GIF CEO Alix Zwane recently spoke at the Global Britain Summit organised by Coalition for Global Prosperity. The aim of the conference was to explore how Britain today can continue to be a leading force of good in the world.

As part of a panel including David Beer from TradeMark Africa and Anthony Mangnall MP, Alix discussed whether we still need innovation and experimentation in the development investment space. Surely, with certain development problems such as food scarcity, we know what to do by now and should just get on with it?

Alix explained that we often know far less than we think we do about ‘what works’. She reminded the room that, whilst a lack of complete knowledge should not stop us from scaling solutions that have strong evidence of success, further testing is often vital for ensuring that solutions work as we expect them to, and are as resource-efficient as possible, since development funding is limited.

Alix used GIF’s investment in No Lean Season as an example. This was a programme that sought to increase food consumption and income of poor rural households by offering small travel subsidies to encourage agricultural workers to migrate to urban areas during the period of the year when demand for agricultural wage labour falls. The idea was that even those who stayed behind would benefit from higher wages due to a relative scarcity of labour.

In 2017, we provided a grant of $2,571,210 to support the rigorous testing and evaluation of the programme at scale in Bangladesh.
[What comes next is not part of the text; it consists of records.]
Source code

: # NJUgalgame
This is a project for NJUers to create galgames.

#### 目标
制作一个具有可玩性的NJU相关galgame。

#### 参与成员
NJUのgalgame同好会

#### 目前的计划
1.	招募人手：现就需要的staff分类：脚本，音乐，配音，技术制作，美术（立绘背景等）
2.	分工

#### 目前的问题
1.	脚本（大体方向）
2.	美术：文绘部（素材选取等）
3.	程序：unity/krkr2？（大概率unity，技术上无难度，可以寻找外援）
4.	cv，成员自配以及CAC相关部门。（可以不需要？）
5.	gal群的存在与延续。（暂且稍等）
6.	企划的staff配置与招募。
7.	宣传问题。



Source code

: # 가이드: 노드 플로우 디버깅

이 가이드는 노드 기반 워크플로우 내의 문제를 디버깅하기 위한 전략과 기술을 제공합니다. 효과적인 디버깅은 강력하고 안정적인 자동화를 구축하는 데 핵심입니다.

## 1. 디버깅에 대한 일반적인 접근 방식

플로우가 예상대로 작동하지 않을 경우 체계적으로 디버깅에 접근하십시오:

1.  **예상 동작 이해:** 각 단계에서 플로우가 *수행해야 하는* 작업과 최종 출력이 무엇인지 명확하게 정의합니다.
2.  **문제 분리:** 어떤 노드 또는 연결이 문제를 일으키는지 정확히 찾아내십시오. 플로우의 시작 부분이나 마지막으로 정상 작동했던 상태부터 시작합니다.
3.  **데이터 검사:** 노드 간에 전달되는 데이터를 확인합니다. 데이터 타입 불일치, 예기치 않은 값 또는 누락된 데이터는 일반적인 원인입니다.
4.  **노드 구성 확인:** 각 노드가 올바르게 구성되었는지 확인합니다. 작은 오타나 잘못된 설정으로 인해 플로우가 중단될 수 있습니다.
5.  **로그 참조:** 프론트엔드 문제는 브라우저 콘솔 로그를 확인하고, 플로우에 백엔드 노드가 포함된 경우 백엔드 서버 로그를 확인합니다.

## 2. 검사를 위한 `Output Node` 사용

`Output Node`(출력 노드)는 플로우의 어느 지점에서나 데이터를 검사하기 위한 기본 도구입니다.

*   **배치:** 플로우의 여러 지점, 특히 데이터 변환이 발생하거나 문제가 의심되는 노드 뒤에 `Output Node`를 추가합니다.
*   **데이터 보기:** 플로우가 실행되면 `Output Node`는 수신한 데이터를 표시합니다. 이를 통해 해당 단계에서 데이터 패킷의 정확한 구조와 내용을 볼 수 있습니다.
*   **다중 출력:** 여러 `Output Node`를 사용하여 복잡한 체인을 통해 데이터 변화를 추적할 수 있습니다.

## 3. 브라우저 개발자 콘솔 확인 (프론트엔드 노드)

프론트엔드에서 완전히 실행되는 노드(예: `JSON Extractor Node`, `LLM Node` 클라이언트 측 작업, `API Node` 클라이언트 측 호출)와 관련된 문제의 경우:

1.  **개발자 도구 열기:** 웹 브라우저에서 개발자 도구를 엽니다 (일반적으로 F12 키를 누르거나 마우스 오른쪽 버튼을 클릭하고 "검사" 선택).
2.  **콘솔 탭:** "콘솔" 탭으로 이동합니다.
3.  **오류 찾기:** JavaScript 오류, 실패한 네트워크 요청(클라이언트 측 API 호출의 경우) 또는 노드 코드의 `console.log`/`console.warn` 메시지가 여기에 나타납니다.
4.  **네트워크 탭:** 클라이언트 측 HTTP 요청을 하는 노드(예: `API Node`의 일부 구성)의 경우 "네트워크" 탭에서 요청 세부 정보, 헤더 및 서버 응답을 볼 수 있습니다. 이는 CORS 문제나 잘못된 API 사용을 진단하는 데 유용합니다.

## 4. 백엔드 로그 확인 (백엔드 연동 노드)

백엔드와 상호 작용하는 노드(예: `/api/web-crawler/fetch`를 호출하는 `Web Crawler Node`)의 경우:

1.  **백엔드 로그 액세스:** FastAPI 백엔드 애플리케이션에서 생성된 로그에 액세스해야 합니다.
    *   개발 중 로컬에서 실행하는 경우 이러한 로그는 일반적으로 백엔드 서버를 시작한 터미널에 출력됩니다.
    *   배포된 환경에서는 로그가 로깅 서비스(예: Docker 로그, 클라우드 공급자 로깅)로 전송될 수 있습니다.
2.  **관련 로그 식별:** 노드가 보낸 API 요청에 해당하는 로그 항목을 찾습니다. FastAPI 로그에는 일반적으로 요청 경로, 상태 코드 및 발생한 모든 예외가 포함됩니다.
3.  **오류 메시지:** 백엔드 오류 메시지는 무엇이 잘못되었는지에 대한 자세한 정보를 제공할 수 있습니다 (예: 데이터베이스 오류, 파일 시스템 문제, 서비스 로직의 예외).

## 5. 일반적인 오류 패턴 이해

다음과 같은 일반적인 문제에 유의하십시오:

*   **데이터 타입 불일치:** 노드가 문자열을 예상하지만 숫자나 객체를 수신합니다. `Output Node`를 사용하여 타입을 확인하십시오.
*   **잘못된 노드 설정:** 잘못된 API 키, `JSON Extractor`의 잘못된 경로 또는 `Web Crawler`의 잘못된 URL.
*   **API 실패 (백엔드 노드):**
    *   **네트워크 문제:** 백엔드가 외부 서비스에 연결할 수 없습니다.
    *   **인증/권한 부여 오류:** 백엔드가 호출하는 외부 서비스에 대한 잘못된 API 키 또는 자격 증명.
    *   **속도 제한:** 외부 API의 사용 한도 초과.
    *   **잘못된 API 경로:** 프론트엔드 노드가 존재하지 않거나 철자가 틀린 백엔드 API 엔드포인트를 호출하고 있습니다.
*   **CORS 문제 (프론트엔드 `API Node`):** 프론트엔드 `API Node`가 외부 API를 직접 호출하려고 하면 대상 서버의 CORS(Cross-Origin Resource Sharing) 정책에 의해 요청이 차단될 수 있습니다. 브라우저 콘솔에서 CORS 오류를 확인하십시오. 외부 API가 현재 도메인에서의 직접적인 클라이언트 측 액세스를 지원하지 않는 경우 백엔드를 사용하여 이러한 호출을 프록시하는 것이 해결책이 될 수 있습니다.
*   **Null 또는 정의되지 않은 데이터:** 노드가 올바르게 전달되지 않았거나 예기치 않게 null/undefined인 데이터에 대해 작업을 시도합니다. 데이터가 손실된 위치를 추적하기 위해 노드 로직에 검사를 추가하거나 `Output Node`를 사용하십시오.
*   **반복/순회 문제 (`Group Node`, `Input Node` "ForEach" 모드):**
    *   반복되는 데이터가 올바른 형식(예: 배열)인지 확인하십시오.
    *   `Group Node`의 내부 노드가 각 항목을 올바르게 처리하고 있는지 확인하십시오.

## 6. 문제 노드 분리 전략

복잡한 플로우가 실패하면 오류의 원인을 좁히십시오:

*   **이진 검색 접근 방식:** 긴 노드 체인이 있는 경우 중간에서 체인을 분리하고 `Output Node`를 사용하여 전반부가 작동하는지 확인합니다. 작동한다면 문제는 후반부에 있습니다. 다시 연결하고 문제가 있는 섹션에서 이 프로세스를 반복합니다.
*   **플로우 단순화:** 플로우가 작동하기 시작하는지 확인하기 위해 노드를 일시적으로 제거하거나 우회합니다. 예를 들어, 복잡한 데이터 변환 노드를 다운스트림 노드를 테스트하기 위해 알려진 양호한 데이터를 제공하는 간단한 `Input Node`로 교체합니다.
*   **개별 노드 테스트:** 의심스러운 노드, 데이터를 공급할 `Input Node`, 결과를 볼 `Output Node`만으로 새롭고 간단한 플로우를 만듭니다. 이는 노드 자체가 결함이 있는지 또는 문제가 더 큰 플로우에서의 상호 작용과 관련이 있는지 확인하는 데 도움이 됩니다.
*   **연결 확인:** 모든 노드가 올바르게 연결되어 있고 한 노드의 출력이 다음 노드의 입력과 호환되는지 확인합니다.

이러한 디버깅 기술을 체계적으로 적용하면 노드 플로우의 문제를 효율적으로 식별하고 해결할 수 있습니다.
The programme was already backed by evidence, including a series of randomised controlled trials (RCTs) carried out in Bangladesh between 2008 and 2014, which demonstrated positive welfare gains for families at risk of famine as a result of the take-up of seasonal migration. Gains included an increase in calorific intake of between 550 and 700 calories per person per day. Click here to read more about these trials.

However, the 2017 RCT supported by GIF found that the programme did not have the desired impact on inducing migration. Evidence Action emphasised the importance of continuous testing and experimentation in this blog post. The key takeaway: if No Lean Season had been scaled without first testing at scale, the impact from previous smaller-scale studies could have been inappropriately imputed to a larger, real-world setting, in which the impact would differ substantially.

The case of No Lean Season highlights the need for continuous innovation and experimentation, rather than assuming that we know everything we need to about solving development issues just because there is existing evidence supporting certain solutions in certain settings.

Alix emphasised that the lesson to be learned from No Lean Season is not that migration subsidies do not ‘work’, but rather that the science of scaling is a journey, not a destination.

On this particular journey, we learned, amongst many other things, that delegating to others the task of expanding a programme carries risk, since those charged with recruitment may focus on recruiting as many reachable people as possible, rather than on onboarding those most likely to benefit. This is because a common success metric for microcredit organisations is maximising the number of loans given. In the case of No Lean Season, this led to subsidies mostly reaching those who would likely have migrated anyway. Read more about insights gained from No Lean Season here.

Such insights can now be used to inform future solutions and decisions in this space. The key takeaway is that without continuous innovation and experimentation, we would not have gained the valuable knowledge that we did, which can now be used to make more informed decisions in this space in future. This will allow development funding to achieve the greatest impact possible.

We must continue to scale and learn iteratively.